The European Union's highest court struck down a German law shielding Volkswagen from hostile takeovers, clearing a path for Porsche to increase its influence -- and possibly even take control -- at Europe's biggest automaker.
The decision Tuesday is expected to have ramifications across Europe, where many governments have tried to protect companies they see as vital to their economies from takeovers, particularly foreign ones.
German politicians and labor unions had argued that the 47-year-old law was needed to protect local jobs, but the European Court of Justice said the measure was illegal and limited "the free movement of capital" that is a tenet of the EU.
The ruling is a triumph for the European Commission, which has fought several battles against European governments and their "golden shares" in critical companies.
The court ruled that the "VW law" discouraged foreign investors from taking a stake in Volkswagen, because German authorities are able "to exercise considerable influence" over the company.

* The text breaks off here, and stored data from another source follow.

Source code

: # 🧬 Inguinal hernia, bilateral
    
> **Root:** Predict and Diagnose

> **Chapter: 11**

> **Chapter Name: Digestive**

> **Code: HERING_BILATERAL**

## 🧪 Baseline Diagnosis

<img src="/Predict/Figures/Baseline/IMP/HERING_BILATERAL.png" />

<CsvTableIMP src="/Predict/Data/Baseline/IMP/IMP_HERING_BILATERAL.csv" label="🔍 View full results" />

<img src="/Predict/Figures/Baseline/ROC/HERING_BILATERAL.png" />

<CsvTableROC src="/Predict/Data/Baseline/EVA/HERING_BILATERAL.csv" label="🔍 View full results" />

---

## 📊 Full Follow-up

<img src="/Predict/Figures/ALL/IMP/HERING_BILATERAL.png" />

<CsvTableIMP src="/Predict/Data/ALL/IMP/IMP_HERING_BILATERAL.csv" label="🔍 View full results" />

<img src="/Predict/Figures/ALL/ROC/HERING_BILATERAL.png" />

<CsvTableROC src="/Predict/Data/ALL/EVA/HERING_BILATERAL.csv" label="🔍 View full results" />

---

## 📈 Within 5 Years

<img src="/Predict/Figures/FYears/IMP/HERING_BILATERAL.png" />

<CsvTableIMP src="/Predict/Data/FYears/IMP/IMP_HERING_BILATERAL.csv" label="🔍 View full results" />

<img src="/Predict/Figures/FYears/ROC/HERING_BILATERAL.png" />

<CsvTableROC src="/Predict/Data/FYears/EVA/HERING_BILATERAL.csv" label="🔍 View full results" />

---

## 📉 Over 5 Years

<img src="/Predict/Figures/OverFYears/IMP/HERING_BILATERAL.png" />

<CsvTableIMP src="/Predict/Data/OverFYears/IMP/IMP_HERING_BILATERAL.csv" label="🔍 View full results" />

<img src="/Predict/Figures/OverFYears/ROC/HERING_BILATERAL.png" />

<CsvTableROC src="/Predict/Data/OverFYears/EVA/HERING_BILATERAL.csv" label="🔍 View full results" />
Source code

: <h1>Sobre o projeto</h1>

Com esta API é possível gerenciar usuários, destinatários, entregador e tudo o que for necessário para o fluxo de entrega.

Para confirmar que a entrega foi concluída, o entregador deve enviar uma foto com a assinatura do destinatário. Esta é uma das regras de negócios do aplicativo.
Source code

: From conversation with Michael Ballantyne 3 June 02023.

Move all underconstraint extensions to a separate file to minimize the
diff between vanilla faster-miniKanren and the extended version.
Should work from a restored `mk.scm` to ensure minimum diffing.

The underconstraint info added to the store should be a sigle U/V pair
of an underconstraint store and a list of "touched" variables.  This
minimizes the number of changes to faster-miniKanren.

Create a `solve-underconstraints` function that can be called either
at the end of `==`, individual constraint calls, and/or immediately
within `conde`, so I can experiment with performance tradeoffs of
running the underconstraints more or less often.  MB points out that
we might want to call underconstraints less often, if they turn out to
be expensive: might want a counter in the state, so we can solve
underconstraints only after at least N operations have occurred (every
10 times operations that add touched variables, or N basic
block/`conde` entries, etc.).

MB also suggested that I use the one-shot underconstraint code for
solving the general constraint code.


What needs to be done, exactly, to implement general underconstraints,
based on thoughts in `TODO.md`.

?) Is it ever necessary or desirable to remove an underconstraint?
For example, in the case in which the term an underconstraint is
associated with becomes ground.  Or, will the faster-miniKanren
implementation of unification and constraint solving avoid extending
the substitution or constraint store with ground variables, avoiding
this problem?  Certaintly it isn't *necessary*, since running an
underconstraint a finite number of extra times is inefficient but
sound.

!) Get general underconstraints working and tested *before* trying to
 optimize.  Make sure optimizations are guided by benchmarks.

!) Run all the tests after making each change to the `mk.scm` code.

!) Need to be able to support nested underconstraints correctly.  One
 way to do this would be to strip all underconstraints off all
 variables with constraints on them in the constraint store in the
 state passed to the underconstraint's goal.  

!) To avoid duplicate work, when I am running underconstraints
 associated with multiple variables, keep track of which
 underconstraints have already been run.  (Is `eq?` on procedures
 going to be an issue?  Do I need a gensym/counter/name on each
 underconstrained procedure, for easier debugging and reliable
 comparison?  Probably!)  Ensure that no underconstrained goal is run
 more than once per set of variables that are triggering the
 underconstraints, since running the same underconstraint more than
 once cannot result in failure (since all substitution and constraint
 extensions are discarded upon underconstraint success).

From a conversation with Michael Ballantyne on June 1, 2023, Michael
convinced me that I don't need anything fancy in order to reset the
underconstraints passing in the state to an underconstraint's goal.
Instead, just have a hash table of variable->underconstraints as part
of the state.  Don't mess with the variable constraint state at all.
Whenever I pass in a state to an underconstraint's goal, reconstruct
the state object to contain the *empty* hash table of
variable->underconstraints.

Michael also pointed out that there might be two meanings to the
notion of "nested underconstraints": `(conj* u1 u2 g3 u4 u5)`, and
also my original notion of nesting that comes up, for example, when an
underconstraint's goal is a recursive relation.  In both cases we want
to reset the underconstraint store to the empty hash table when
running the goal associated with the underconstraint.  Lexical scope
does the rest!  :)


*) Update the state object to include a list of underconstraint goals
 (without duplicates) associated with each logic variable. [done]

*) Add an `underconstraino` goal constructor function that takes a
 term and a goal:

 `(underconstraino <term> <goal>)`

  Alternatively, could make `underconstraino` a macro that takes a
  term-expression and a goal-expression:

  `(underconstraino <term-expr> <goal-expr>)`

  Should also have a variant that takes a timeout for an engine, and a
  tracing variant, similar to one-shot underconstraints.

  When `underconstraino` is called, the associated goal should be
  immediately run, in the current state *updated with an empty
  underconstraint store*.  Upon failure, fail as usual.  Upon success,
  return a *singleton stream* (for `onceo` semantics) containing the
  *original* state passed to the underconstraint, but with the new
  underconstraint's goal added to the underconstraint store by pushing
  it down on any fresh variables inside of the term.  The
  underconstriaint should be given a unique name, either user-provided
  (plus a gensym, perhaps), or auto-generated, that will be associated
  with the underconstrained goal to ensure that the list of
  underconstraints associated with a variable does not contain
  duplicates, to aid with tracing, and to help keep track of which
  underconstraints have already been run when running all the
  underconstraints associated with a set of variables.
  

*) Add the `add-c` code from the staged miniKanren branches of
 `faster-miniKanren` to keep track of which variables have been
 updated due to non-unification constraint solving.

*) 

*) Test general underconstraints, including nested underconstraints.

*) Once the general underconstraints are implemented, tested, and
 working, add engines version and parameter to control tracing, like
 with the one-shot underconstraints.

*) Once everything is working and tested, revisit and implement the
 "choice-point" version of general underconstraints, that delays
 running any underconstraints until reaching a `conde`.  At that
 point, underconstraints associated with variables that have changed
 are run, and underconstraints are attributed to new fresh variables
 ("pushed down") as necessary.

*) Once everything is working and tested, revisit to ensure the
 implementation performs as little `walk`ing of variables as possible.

The state of Lower Saxony is VW's second-biggest shareholder.
"This situation is liable to deter direct investors from other member states," the court said in a statement.
The law caps a shareholder's voting rights at 20 percent, whatever the size of its holding.
But it will take a while before the changes come into force, Philippe Houchois, autos analyst at JP Morgan, told "Worldwide Exchange."
"The law has been overturned but we have to go through a number of administrative processes for that change to be effective," Houchois said.
European Union regulators took Germany to court in 2005 over the law, saying the right to do business anywhere in the 27-nation bloc is hindered if governments interfere with companies.
The EU has since lined up or threatened cases against Spain over allegations it is protecting energy companies like Endesa, Italy for blocking a takeover attempt of highways company Autostrade, and Poland for hindering Italy's UniCredit from consolidating its grip over a local bank.
Volkswagen said in a statement it would examine the ruling and its "potential consequences."
Germany's federal Justice Ministry said it would move immediately to comply with the ruling.
The country's biggest industrial union, IG Metall, criticized the ruling. Union leader Juergen Peters said it was a sign of European institutions' distance from ordinary people if "free movement of capital and thus the interests of investors are given a higher value than the interests of employees."
Green Light for Porsche
For Porsche, which has spent about 5 billion euros ($7.08 billion) building up a 31 percent stake in Volkswagen since 2005, the ruling gives it the go-ahead to increase its holding.
Porsche Chief Executive Wendelin Wiedeking said the company was "naturally very interested in being able to fully exert our voting rights" in Volkswagen. However, he did not refer to the possibility of a takeover -- which many analysts expect.
Lower Saxony is Volkswagen's second-largest investor and Porsche may find it difficult to restructure the company to cut costs, therefore it is likely to seriously mull the option of a takeover, analysts said.
"It is somewhat of an unstable situation," said JP Morgan's Houchois, because Porsche may have to fight with the unions to restructure Volkswagen if it wants to turn it into a global carmaker, emulating Toyota.
At some point, he added, Porsche will have to address the issue of the German cost base and this could weaken its alliance with Lower Saxony.
"It's a question of how comfortable they are with their level of control and if they want to raise it," Houchois said.
Stuttgart-based Porsche -- which reportedly has secured a $14.2 billion line of credit to buy Volkswagen shares -- said it did not plan to immediately raise its stake but that the issue would be addressed when its supervisory board meets next month.
Because the combined holdings of Porsche and Lower Saxony exceed 50 percent of Volkswagen, the door already is closed for any would-be foreign suitors.
Volkswagen's board chairman and former CEO, Ferdinand Piech, is a member of the family that controls Porsche.
"Today's decision marks an historic moment where VW moves from the status of a state-controlled company to that of a family-run company," Morgan Stanley analyst Adam Jonas wrote in a research note.
He added that Volkswagen would benefit from more control by Porsche and its executives given that they are some of the "most skilled capitalists in the global auto sector, with an obsession for efficiency, product quality and brand management -- all skills which can help VW greatly."
Were Porsche to acquire Volkswagen, it would be a case of a smaller company gobbling up its larger partner.
Porsche sold 97,515 cars in the year ended July 31, with sales rising 3.4 percent to 7.4 billion euros ($10.48 billion). The company expects its pretax profit for that year to be significantly more than the 2.1 billion euros it posted for 2006.
Volkswagen -- with brands including Seat, Skoda, Audi and Lamborghini -- sold 3.1 million cars in the first six months of 2007 and expects its sales for this year to top the 104.9 billion euros it reported in 2006. It earned 1.96 billion euros ($2.78 billion) in the January-June period.
Porsche shares soared 5 percent to 1,724 euros ($2,448). Volkswagen initially rose after the ruling, then dropped back 3.5 percent to 174 euros.